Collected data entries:
↓↓↓

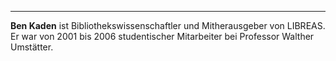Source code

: ---
**Ben Kaden** ist Bibliothekswissenschaftler und Mitherausgeber von LIBREAS. Er war von 2001 bis 2006 studentischer Mitarbeiter bei Professor Walther Umstätter.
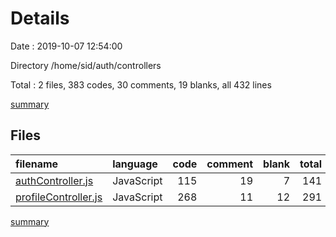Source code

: # Details

Date : 2019-10-07 12:54:00

Directory /home/sid/auth/controllers

Total : 2 files,  383 codes, 30 comments, 19 blanks, all 432 lines

[summary](results.md)

## Files
| filename | language | code | comment | blank | total |
| :--- | :--- | ---: | ---: | ---: | ---: |
| [authController.js](file:///home/sid/auth/controllers/authController.js) | JavaScript | 115 | 19 | 7 | 141 |
| [profileController.js](file:///home/sid/auth/controllers/profileController.js) | JavaScript | 268 | 11 | 12 | 291 |

[summary](results.md)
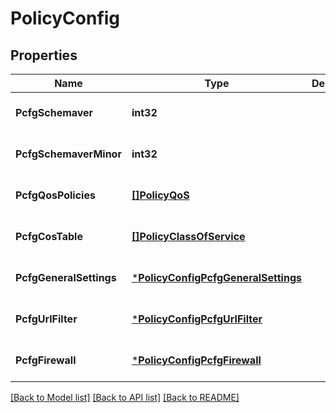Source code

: # PolicyConfig

## Properties
Name | Type | Description | Notes
------------ | ------------- | ------------- | -------------
**PcfgSchemaver** | **int32** |  | [optional] [default to 5]
**PcfgSchemaverMinor** | **int32** |  | [optional] [default to 9]
**PcfgQosPolicies** | [**[]PolicyQoS**](PolicyQoS.md) |  | [optional] [default to null]
**PcfgCosTable** | [**[]PolicyClassOfService**](PolicyClassOfService.md) |  | [optional] [default to null]
**PcfgGeneralSettings** | [***PolicyConfigPcfgGeneralSettings**](PolicyConfig_pcfg_general_settings.md) |  | [optional] [default to null]
**PcfgUrlFilter** | [***PolicyConfigPcfgUrlFilter**](PolicyConfig_pcfg_url_filter.md) |  | [optional] [default to null]
**PcfgFirewall** | [***PolicyConfigPcfgFirewall**](PolicyConfig_pcfg_firewall.md) |  | [optional] [default to null]

[[Back to Model list]](../README.md#documentation-for-models) [[Back to API list]](../README.md#documentation-for-api-endpoints) [[Back to README]](../README.md)

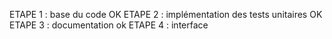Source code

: ETAPE 1 : base du code OK
ETAPE 2 : implémentation des tests unitaires OK
ETAPE 3 : documentation ok
ETAPE 4 : interface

↑↑↑

Instructions for the task:
One exact copy of the data, no pictures: write it out line for line.

Answer to this task:
Source code

: ---
**Ben Kaden** ist Bibliothekswissenschaftler und Mitherausgeber von LIBREAS. Er war von 2001 bis 2006 studentischer Mitarbeiter bei Professor Walther Umstätter.
Source code

: # Details

Date : 2019-10-07 12:54:00

Directory /home/sid/auth/controllers

Total : 2 files,  383 codes, 30 comments, 19 blanks, all 432 lines

[summary](results.md)

## Files
| filename | language | code | comment | blank | total |
| :--- | :--- | ---: | ---: | ---: | ---: |
| [authController.js](file:///home/sid/auth/controllers/authController.js) | JavaScript | 115 | 19 | 7 | 141 |
| [profileController.js](file:///home/sid/auth/controllers/profileController.js) | JavaScript | 268 | 11 | 12 | 291 |

[summary](results.md)
Source code

: # PolicyConfig

## Properties
Name | Type | Description | Notes
------------ | ------------- | ------------- | -------------
**PcfgSchemaver** | **int32** |  | [optional] [default to 5]
**PcfgSchemaverMinor** | **int32** |  | [optional] [default to 9]
**PcfgQosPolicies** | [**[]PolicyQoS**](PolicyQoS.md) |  | [optional] [default to null]
**PcfgCosTable** | [**[]PolicyClassOfService**](PolicyClassOfService.md) |  | [optional] [default to null]
**PcfgGeneralSettings** | [***PolicyConfigPcfgGeneralSettings**](PolicyConfig_pcfg_general_settings.md) |  | [optional] [default to null]
**PcfgUrlFilter** | [***PolicyConfigPcfgUrlFilter**](PolicyConfig_pcfg_url_filter.md) |  | [optional] [default to null]
**PcfgFirewall** | [***PolicyConfigPcfgFirewall**](PolicyConfig_pcfg_firewall.md) |  | [optional] [default to null]

[[Back to Model list]](../README.md#documentation-for-models) [[Back to API list]](../README.md#documentation-for-api-endpoints) [[Back to README]](../README.md)

Source code

: ETAPE 1 : base du code OK
ETAPE 2 : implémentation des tests unitaires OK
ETAPE 3 : documentation ok
ETAPE 4 : interface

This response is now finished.